A cross-sectional survey design was used to explore sleep quality. We used a community-based method to select a sample of persons 12 years of age or older in the general population from Hunan Province, a province located in the south-central region of China, with a population of 65.68 million (according to The Sixth National Population Census of the People’s Republic of China in 2010). Hunan has 14 prefecture-level regions, which are subdivided into 122 county-level administration divisions (including 34 districts, 16 county-level cities, 65 counties, and 7 autonomous counties).

Study Participants

In this population-based cross-sectional survey, participants were recruited from September 2012 to October 2012 in Hunan province. We used a community-based method to select participants from all divisions (13 prefecture level cities and 1 autonomous prefecture) of Hunan province, including 93 urban street districts (31 capital cities, 23 prefecture level cities, 23 county level cities, 16 small towns) and 42 rural villages were randomly selected, which yielded 135 sites in total. In each prefecture level city or autonomous prefecture, at least 1 prefecture level city, 1 county level city, 1 small town and 1 rural village has been randomly selected.
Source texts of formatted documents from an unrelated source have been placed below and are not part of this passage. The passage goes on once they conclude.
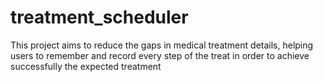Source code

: # treatment_scheduler
This project aims to reduce the gaps in medical treatment details, helping users to remember and record every step of the treat in order to achieve successfully the expected treatment
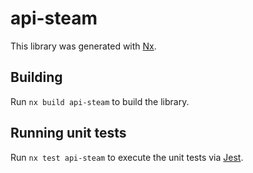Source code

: # api-steam

This library was generated with [Nx](https://nx.dev).

## Building

Run `nx build api-steam` to build the library.

## Running unit tests

Run `nx test api-steam` to execute the unit tests via [Jest](https://jestjs.io).
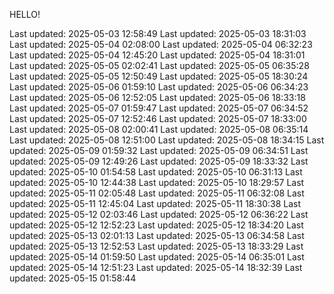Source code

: HELLO!

Last updated: 2025-05-03 12:58:49
Last updated: 2025-05-03 18:31:03
Last updated: 2025-05-04 02:08:00
Last updated: 2025-05-04 06:32:23
Last updated: 2025-05-04 12:45:20
Last updated: 2025-05-04 18:31:01
Last updated: 2025-05-05 02:02:41
Last updated: 2025-05-05 06:35:28
Last updated: 2025-05-05 12:50:49
Last updated: 2025-05-05 18:30:24
Last updated: 2025-05-06 01:59:10
Last updated: 2025-05-06 06:34:23
Last updated: 2025-05-06 12:52:05
Last updated: 2025-05-06 18:33:18
Last updated: 2025-05-07 01:59:47
Last updated: 2025-05-07 06:34:52
Last updated: 2025-05-07 12:52:46
Last updated: 2025-05-07 18:33:00
Last updated: 2025-05-08 02:00:41
Last updated: 2025-05-08 06:35:14
Last updated: 2025-05-08 12:51:00
Last updated: 2025-05-08 18:34:15
Last updated: 2025-05-09 01:59:32
Last updated: 2025-05-09 06:34:51
Last updated: 2025-05-09 12:49:26
Last updated: 2025-05-09 18:33:32
Last updated: 2025-05-10 01:54:58
Last updated: 2025-05-10 06:31:13
Last updated: 2025-05-10 12:44:38
Last updated: 2025-05-10 18:29:57
Last updated: 2025-05-11 02:05:48
Last updated: 2025-05-11 06:32:08
Last updated: 2025-05-11 12:45:04
Last updated: 2025-05-11 18:30:38
Last updated: 2025-05-12 02:03:46
Last updated: 2025-05-12 06:36:22
Last updated: 2025-05-12 12:52:23
Last updated: 2025-05-12 18:34:20
Last updated: 2025-05-13 02:01:13
Last updated: 2025-05-13 06:34:58
Last updated: 2025-05-13 12:52:53
Last updated: 2025-05-13 18:33:29
Last updated: 2025-05-14 01:59:50
Last updated: 2025-05-14 06:35:01
Last updated: 2025-05-14 12:51:23
Last updated: 2025-05-14 18:32:39
Last updated: 2025-05-15 01:58:44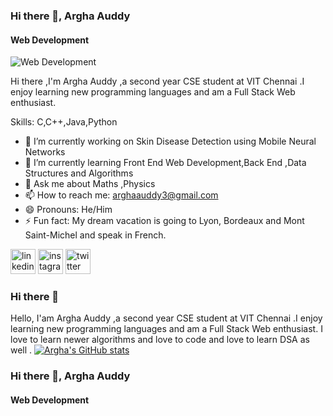 ### Hi there 👋, Argha Auddy
#### Web Development 
![Web Development ](https://arturssmirnovs.github.io/github-profile-readme-generator/images/banner.png)

Hi there ,I'm Argha Auddy ,a second year CSE student at VIT Chennai .I enjoy learning new programming languages and am a Full Stack Web enthusiast.

Skills: C,C++,Java,Python

- 🔭 I’m currently working on Skin Disease Detection using Mobile Neural Networks  
- 🌱 I’m currently learning Front End Web Development,Back End ,Data Structures and Algorithms  
- 💬 Ask me about Maths ,Physics  
- 📫 How to reach me: arghaauddy3@gmail.com 
- 😄 Pronouns: He/Him 
- ⚡ Fun fact: My dream vacation is going to Lyon, Bordeaux and Mont Saint-Michel and speak in French. 


[<img src='https://cdn.jsdelivr.net/npm/simple-icons@3.0.1/icons/linkedin.svg' alt='linkedin' height='40'>](https://www.linkedin.com/in/argha-auddy2412/)  [<img src='https://cdn.jsdelivr.net/npm/simple-icons@3.0.1/icons/instagram.svg' alt='instagram' height='40'>](https://www.instagram.com/argha_auddy/)  [<img src='https://cdn.jsdelivr.net/npm/simple-icons@3.0.1/icons/twitter.svg' alt='twitter' height='40'>](https://twitter.com/@argha_auddy)  



### Hi there 👋

Hello, I'am Argha Auddy ,a second year CSE student at VIT Chennai .I enjoy learning new programming languages and am a Full Stack Web enthusiast. I love to learn newer algorithms and love to code and love to learn DSA as well .
[![Argha's GitHub stats](https://github-readme-stats.vercel.app/api?username=arghaauddy)](https://github.com/arghaauddy/github-readme-stats)
### Hi there 👋, Argha Auddy
#### Web Development 



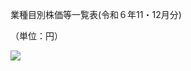業種目別株価等一覧表(令和６年11・12月分)

（単位：円）

![](https://www.nta.go.jp/tmp/adb05a27-e0cc-46c6-b144-45abec1350bf/images/27b9adeafe18de8c92eecc757b63b2e22a232fe7badb09de3b6422a3d7c527c2.jpg)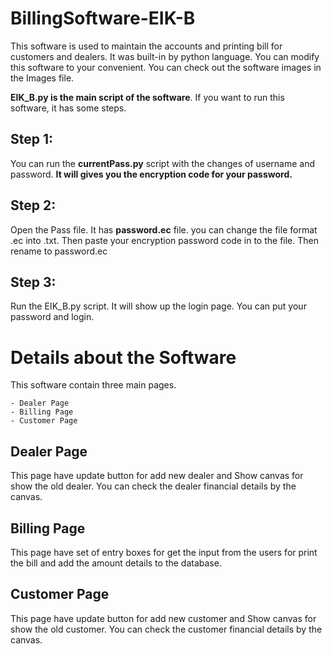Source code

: # BillingSoftware-EIK-B
This software is used to maintain the accounts and printing bill for customers and dealers. It was built-in by python language. You can modify this software to your convenient. You can check out the software images in the Images file.

**EIK_B.py is the main script of the software**. If you want to run this software, it has some steps.

## Step 1:
  You can run the **currentPass.py** script with the changes of username and password. **It will gives you the encryption code for your password.**

## Step 2:
  Open the Pass file. It has **password.ec** file. you can change the file format .ec into .txt. Then paste your encryption password code in to the file. Then rename to password.ec
 
## Step 3:
  Run the EIK_B.py script. It will show up the login page. You can put your password and login.
  
  
 # Details about the Software
   This software contain three main pages.
   
    - Dealer Page
    - Billing Page
    - Customer Page
    
## Dealer Page
  This page have update button for add new dealer and Show canvas for show the old dealer. You can check the dealer financial details by the canvas.

## Billing Page
  This page have set of entry boxes for get the input from the users for print the bill and add the amount details to the database.
  
## Customer Page
  This page have update button for add new customer and Show canvas for show the old customer. You can check the customer financial details by the canvas.


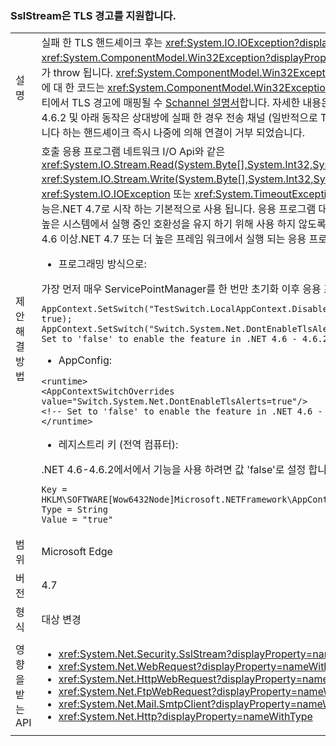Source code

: ### <a name="sslstream-supports-tls-alerts"></a>SslStream은 TLS 경고를 지원합니다.

|   |   |
|---|---|
|설명|실패 한 TLS 핸드셰이크 후는 <xref:System.IO.IOException?displayProperty=name> 는 내부 조인으로 <xref:System.ComponentModel.Win32Exception?displayProperty=name> 첫 번째 읽기/쓰기 I/O 작업에서 예외가 throw 됩니다. <xref:System.ComponentModel.Win32Exception.NativeErrorCode?displayProperty=name> 에 대 한 코드는 <xref:System.ComponentModel.Win32Exception?displayProperty=name> 이 사용 하 여 원격 파티에서 TLS 경고에 매핑될 수 [Schannel 설명서](https://msdn.microsoft.com/library/windows/desktop/dd721886%28v=vs.85%29.aspx)합니다. 자세한 내용은 참조 [RFC 2246: 섹션 7.2.2 오류 경고](https://tools.ietf.org/html/rfc2246#section-7.2.2).net 4.6.2 및 아래 동작은 상대방에 실패 한 경우 전송 채널 (일반적으로 TCP 연결)의 읽기 또는 쓰기 하는 동안 시간 초과 됩니다 하는 핸드셰이크 즉시 나중에 의해 연결이 거부 되었습니다.|
|제안 해결 방법|호출 응용 프로그램 네트워크 I/O Api와 같은 <xref:System.IO.Stream.Read(System.Byte[],System.Int32,System.Int32)> / <xref:System.IO.Stream.Write(System.Byte[],System.Int32,System.Int32)> 처리할지 <xref:System.IO.IOException> 또는 <xref:System.TimeoutException?displayProperty=name>합니다. TLS 경고 기능은.NET 4.7로 시작 하는 기본적으로 사용 됩니다. 응용 프로그램 대상이.NET 4.0-.NET 4.6.2는.NET 4.7 또는 더 높은 시스템에서 실행 중인 호환성을 유지 하기 위해 사용 하지 않도록 설정 하는 기능을 갖습니다. 다음 구성 API는.NET 4.6 이상.NET 4.7 또는 더 높은 프레임 워크에서 실행 되는 응용 프로그램의 기능을 사용할지를 사용할 수 있습니다.<ul><li>프로그래밍 방식으로:</li></ul>가장 먼저 매우 ServicePointManager를 한 번만 초기화 이후 응용 프로그램을 수행 해야 합니다.<pre><code class="language-C#">AppContext.SetSwitch(&quot;TestSwitch.LocalAppContext.DisableCaching&quot;, true);&#13;&#10;AppContext.SetSwitch(&quot;Switch.System.Net.DontEnableTlsAlerts&quot;, true); // Set to &#39;false&#39; to enable the feature in .NET 4.6 - 4.6.2.&#13;&#10;</code></pre><ul><li>AppConfig:</li></ul><pre><code class="language-XML">&lt;runtime&gt;&#13;&#10;&lt;AppContextSwitchOverrides value=&quot;Switch.System.Net.DontEnableTlsAlerts=true&quot;/&gt;&#13;&#10;&lt;!-- Set to &#39;false&#39; to enable the feature in .NET 4.6 - 4.6.2. --&gt;&#13;&#10;&lt;/runtime&gt;&#13;&#10;</code></pre><ul><li>레지스트리 키 (전역 컴퓨터):</li></ul>.NET 4.6-4.6.2에서에서 기능을 사용 하려면 값 'false'로 설정 합니다.<pre><code>Key = HKLM\SOFTWARE\[Wow6432Node\]Microsoft\.NETFramework\AppContext\Switch.System.Net.DontEnableTlsAlerts&#13;&#10;Type = String&#13;&#10;Value = &quot;true&quot;&#13;&#10;</code></pre>|
|범위|Microsoft Edge|
|버전|4.7|
|형식|대상 변경|
|영향을 받는 API|<ul><li><xref:System.Net.Security.SslStream?displayProperty=nameWithType></li><li><xref:System.Net.WebRequest?displayProperty=nameWithType></li><li><xref:System.Net.HttpWebRequest?displayProperty=nameWithType></li><li><xref:System.Net.FtpWebRequest?displayProperty=nameWithType></li><li><xref:System.Net.Mail.SmtpClient?displayProperty=nameWithType></li><li><xref:System.Net.Http?displayProperty=nameWithType></li></ul>|

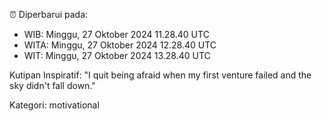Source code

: ⏰ Diperbarui pada:
- WIB: Minggu, 27 Oktober 2024 11.28.40 UTC
- WITA: Minggu, 27 Oktober 2024 12.28.40 UTC
- WIT: Minggu, 27 Oktober 2024 13.28.40 UTC

Kutipan Inspiratif:
"I quit being afraid when my first venture failed and the sky didn't fall down."


Kategori: motivational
Only a person aged 12 years or older and living in their current residence for 5 years or longer were selected from each household without replacement. 27,300 people were randomly selected from the selected sites and invited to participate in the study; 26,851 persons completed the study (details showed in Fig. 1). The overall response rate was 98.4% (449 participants refused to respond, including 228 men and 221 women; 243 lived in urban areas and 206 lived in rural areas). After the exclusion of missing demographic and PSIQ information, 25,827 participants were included in the final analysis. The ages of the participants ranged from 12 to 99 years, with an average age of 38.1 ± 16.05 years.
Figure 1

Flowchart of the sampling procedure in the Hunan province, China for sleeping quality study.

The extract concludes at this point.